I repeat my bottom line, convicted terrorists and other criminals convicted of serious crimes should complete their sentences as handed down by the Greek justice system.
If Savvas Xiros–or anyone else with the blood of American diplomats and U.S. Mission members on their hands—leaves prison, it will be seen as a profoundly unfriendly act.
There is no place for convicted terrorists in civilized political discourse or back in Greek society. These are violent criminals and they belong in prison, nowhere else.
Greece is an important force for stability in the region, and has been a good partner for the United States on a number of issues, including law enforcement and counterterrorism.

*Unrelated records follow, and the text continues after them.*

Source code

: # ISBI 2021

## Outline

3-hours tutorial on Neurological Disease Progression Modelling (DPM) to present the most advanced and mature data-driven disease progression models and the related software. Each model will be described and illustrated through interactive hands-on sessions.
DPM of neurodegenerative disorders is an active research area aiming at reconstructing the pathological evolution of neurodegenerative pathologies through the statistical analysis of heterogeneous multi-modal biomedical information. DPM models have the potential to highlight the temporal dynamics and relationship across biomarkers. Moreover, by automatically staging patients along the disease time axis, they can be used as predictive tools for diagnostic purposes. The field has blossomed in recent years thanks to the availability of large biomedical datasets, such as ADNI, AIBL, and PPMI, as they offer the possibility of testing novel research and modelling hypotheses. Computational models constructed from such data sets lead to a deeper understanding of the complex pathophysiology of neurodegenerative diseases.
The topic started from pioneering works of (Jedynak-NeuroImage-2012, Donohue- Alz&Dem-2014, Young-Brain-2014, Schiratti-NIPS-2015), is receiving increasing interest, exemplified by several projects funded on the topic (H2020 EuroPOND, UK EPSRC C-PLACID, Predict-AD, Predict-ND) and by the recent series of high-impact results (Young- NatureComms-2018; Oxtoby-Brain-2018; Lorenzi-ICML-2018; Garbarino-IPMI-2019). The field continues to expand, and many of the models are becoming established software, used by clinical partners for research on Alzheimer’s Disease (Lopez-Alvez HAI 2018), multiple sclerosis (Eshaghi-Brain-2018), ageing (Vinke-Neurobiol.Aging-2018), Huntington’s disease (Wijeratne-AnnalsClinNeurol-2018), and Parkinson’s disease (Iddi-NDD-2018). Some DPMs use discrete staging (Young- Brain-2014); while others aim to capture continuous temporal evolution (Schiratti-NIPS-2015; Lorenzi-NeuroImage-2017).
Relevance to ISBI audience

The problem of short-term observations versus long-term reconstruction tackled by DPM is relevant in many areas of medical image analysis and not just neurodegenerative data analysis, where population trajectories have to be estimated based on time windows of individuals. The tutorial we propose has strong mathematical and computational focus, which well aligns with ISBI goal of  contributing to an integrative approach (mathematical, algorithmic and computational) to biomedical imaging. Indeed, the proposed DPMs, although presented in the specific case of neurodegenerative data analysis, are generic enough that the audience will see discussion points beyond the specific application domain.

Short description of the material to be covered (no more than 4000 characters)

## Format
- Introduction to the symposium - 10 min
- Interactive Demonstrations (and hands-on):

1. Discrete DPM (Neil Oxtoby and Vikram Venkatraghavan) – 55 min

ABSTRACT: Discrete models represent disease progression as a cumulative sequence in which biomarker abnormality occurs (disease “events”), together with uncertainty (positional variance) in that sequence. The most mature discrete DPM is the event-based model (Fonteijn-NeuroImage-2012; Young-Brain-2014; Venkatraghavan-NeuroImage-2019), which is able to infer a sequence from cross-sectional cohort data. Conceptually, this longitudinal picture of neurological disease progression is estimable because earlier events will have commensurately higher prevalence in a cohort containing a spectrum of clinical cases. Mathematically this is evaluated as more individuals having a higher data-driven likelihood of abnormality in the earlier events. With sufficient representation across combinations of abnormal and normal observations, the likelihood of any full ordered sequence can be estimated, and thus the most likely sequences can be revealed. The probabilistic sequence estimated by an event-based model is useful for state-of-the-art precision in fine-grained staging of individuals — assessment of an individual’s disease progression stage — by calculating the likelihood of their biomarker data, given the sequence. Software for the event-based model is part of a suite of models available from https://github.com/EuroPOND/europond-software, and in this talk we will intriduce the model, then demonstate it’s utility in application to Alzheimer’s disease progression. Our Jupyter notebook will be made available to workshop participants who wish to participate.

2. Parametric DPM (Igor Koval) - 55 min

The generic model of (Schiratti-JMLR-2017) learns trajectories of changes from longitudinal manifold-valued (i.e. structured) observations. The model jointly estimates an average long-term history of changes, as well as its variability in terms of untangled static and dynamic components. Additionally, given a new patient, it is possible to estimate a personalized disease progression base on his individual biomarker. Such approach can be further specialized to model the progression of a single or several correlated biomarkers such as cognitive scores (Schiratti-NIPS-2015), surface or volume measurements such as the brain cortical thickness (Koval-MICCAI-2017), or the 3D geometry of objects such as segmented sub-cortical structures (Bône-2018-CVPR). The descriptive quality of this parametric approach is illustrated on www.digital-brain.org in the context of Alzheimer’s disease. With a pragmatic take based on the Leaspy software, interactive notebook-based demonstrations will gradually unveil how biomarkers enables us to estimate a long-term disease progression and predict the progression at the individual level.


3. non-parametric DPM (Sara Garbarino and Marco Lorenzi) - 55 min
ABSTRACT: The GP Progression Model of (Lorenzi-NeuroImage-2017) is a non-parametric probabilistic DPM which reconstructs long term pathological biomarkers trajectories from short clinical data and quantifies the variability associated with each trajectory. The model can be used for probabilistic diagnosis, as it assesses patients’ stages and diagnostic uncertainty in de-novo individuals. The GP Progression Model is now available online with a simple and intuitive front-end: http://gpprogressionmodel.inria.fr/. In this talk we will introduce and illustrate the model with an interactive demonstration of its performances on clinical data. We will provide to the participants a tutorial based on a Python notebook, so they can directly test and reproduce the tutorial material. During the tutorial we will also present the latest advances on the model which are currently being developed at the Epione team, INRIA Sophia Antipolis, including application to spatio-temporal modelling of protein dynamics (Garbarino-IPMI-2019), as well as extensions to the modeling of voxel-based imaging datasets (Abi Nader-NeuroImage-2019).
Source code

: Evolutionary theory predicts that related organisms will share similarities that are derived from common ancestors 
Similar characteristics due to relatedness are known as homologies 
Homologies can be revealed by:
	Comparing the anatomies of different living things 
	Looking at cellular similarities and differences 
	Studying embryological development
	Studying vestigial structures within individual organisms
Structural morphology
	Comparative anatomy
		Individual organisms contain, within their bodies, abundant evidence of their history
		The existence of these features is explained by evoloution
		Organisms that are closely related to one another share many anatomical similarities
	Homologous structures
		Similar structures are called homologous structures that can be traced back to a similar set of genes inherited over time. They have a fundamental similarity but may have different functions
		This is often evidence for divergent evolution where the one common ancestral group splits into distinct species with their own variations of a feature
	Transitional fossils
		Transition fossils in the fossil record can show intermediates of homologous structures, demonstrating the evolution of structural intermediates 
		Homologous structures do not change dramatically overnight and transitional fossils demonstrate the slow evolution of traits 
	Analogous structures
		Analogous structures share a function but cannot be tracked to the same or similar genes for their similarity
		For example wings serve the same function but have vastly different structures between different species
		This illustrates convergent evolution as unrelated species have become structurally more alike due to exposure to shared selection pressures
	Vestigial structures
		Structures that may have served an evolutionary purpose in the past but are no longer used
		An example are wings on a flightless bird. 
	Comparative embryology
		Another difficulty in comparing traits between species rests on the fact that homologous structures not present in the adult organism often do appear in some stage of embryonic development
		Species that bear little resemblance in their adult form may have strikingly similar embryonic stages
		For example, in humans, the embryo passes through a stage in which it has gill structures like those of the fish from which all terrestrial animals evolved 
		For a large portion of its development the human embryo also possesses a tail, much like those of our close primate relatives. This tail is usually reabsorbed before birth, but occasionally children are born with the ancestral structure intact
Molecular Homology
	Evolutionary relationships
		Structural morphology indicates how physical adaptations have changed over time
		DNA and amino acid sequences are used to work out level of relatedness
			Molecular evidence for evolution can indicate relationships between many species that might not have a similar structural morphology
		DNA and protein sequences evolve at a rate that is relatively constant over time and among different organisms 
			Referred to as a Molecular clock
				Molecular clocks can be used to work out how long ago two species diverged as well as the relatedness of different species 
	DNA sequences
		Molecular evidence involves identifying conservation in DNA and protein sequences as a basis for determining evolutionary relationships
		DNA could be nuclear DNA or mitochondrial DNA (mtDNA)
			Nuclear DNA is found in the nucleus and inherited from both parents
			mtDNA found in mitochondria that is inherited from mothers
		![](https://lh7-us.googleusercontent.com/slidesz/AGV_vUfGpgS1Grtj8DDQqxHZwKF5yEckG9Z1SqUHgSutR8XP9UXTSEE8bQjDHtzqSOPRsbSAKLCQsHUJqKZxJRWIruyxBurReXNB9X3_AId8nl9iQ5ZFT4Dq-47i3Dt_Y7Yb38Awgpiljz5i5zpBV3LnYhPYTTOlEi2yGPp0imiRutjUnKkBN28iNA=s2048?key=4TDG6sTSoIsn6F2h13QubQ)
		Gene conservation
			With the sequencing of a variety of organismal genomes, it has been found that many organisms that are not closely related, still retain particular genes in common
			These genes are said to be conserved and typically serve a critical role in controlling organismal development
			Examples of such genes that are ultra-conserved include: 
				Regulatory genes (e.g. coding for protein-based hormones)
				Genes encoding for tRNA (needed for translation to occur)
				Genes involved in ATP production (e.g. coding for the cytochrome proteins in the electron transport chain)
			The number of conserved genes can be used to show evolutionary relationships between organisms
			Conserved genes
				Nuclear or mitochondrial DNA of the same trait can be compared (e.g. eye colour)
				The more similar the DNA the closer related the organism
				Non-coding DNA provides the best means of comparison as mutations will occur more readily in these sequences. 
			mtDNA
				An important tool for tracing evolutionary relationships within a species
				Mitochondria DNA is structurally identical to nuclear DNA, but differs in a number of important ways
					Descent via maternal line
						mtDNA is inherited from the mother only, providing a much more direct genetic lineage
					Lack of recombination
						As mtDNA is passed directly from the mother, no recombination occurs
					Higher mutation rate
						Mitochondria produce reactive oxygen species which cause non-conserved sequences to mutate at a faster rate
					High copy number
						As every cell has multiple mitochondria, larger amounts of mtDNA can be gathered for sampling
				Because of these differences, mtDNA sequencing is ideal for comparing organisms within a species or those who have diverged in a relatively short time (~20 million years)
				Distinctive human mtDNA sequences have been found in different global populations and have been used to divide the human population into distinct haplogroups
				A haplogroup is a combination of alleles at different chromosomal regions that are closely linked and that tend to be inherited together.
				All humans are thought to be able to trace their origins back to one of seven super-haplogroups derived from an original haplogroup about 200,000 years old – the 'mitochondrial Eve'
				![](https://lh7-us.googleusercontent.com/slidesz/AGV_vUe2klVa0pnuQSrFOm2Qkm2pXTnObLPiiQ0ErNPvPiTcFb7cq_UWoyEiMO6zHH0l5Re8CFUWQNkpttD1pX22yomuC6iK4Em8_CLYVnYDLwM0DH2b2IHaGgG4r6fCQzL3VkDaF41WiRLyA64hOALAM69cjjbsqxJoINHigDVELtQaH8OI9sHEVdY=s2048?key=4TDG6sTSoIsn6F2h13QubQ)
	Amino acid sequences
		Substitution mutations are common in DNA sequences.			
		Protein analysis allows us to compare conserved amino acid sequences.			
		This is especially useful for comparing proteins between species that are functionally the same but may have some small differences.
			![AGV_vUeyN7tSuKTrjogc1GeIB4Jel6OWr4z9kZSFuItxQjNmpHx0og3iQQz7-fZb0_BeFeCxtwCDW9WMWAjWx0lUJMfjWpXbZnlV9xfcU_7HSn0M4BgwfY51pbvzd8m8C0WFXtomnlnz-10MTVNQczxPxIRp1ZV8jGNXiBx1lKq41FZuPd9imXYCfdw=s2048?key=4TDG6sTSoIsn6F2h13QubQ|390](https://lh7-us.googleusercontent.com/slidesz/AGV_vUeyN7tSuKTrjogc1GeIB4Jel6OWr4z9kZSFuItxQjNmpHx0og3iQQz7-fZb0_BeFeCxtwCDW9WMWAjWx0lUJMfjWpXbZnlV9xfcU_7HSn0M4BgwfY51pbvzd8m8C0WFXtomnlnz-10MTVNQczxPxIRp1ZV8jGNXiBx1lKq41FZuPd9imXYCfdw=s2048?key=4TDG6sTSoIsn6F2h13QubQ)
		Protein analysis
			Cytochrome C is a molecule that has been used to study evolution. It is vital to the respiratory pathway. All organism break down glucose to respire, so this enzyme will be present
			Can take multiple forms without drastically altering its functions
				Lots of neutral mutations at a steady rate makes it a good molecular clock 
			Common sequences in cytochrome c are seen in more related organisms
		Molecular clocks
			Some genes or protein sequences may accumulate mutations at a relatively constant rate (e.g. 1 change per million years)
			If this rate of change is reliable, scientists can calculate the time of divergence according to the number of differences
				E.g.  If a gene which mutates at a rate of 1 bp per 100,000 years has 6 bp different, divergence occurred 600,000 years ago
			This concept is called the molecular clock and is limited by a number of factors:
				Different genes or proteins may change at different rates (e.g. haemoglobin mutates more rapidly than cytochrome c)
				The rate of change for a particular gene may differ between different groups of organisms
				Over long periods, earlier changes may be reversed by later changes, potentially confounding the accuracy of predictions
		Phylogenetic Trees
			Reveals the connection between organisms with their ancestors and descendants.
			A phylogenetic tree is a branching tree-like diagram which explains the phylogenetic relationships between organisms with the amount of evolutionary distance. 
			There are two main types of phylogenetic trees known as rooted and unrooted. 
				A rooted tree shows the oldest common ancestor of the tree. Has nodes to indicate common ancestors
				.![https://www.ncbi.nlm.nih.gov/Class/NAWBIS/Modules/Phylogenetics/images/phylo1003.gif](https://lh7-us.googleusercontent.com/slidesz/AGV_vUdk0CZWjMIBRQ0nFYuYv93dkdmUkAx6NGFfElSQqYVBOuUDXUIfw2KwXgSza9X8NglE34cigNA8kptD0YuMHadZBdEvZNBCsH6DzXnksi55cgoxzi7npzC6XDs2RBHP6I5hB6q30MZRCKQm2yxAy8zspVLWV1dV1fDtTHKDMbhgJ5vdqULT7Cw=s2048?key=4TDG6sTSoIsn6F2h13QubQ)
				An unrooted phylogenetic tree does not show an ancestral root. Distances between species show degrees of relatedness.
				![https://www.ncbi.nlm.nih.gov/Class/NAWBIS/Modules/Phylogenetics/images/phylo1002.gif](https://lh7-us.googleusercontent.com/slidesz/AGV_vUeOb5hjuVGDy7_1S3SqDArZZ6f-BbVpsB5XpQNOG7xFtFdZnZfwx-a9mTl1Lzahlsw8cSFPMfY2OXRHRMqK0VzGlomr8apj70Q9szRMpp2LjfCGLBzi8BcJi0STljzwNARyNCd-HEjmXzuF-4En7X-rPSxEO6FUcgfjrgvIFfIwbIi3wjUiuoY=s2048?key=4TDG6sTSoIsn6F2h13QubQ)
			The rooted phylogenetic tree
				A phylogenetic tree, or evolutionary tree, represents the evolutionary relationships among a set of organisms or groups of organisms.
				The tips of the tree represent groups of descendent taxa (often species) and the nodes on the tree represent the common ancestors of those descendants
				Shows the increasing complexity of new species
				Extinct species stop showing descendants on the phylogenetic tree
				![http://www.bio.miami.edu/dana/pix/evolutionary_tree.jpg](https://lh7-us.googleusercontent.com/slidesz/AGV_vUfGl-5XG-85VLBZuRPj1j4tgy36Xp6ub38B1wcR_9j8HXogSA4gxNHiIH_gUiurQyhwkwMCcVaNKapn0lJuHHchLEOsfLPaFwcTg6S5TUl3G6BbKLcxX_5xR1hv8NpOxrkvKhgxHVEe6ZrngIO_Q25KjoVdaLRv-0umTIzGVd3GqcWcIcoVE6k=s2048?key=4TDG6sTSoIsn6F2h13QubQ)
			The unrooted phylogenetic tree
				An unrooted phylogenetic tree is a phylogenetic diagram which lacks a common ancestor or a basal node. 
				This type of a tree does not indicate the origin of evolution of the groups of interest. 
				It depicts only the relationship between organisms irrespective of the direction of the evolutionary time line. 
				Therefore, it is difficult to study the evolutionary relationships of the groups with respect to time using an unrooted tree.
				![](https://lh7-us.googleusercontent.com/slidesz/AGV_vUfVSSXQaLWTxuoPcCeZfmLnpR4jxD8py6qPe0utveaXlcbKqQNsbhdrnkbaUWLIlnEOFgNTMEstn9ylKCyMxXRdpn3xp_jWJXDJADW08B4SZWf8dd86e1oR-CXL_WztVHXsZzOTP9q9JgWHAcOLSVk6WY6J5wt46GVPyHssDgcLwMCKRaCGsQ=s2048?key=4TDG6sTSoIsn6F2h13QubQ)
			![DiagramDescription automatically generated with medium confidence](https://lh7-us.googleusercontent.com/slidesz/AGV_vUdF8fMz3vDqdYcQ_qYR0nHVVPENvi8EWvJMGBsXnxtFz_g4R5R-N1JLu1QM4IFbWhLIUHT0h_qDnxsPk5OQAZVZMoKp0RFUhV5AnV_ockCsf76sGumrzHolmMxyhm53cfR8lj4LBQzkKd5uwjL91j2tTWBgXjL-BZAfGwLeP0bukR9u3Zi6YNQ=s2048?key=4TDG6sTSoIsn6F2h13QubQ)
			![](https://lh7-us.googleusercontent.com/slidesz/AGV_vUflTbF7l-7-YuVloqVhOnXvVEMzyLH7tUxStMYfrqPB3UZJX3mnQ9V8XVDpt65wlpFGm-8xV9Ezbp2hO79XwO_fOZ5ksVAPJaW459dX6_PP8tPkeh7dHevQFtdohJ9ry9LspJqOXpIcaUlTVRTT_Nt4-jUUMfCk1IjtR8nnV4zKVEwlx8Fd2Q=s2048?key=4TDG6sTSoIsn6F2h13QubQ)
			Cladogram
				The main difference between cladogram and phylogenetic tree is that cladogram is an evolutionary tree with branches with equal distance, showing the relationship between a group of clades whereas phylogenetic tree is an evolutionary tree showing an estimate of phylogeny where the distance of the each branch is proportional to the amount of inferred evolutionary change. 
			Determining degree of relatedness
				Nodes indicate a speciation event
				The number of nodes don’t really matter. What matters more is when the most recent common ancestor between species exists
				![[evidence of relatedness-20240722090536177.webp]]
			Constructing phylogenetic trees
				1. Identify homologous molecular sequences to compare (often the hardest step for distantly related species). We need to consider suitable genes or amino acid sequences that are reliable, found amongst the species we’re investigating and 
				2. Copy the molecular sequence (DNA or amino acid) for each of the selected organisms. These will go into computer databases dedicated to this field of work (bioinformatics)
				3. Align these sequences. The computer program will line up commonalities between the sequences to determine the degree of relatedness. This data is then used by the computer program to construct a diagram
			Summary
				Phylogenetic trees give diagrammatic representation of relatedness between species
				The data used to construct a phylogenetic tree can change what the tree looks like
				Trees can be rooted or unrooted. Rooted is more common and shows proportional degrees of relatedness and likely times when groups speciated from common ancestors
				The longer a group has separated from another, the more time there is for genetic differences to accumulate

We believe this legislation is inconsistent with that partnership. This is not just a humanitarian issue, it is also an important security issue.
I’m no idealist and I know the relationship between the two countries that make up my ethnic, national and cultural DNA hasn’t been perfect. I also know that the United States hasn’t always been the greatest friend to Greece and has often acted in its own geo-political, economic and geo–strategic interests– over those of the people of Greece. The US-promoted and supported military dictatorship in the 1960s-70s is one example and remains a black eye on America. And then there were the Papandreou years which were full of anti-American flame-stoking.
Neither country has been right all the time– but the relationship has endured, and should endure.
Hopefully the Tsipras government will take a step back from this ludicrous attempt at “compassionate release” of prisoners– including Xiros. Tsipras should focus his compassion on the young peopel of Greece who are unemployed and have had their dreams shattered– not a murderous terrorist.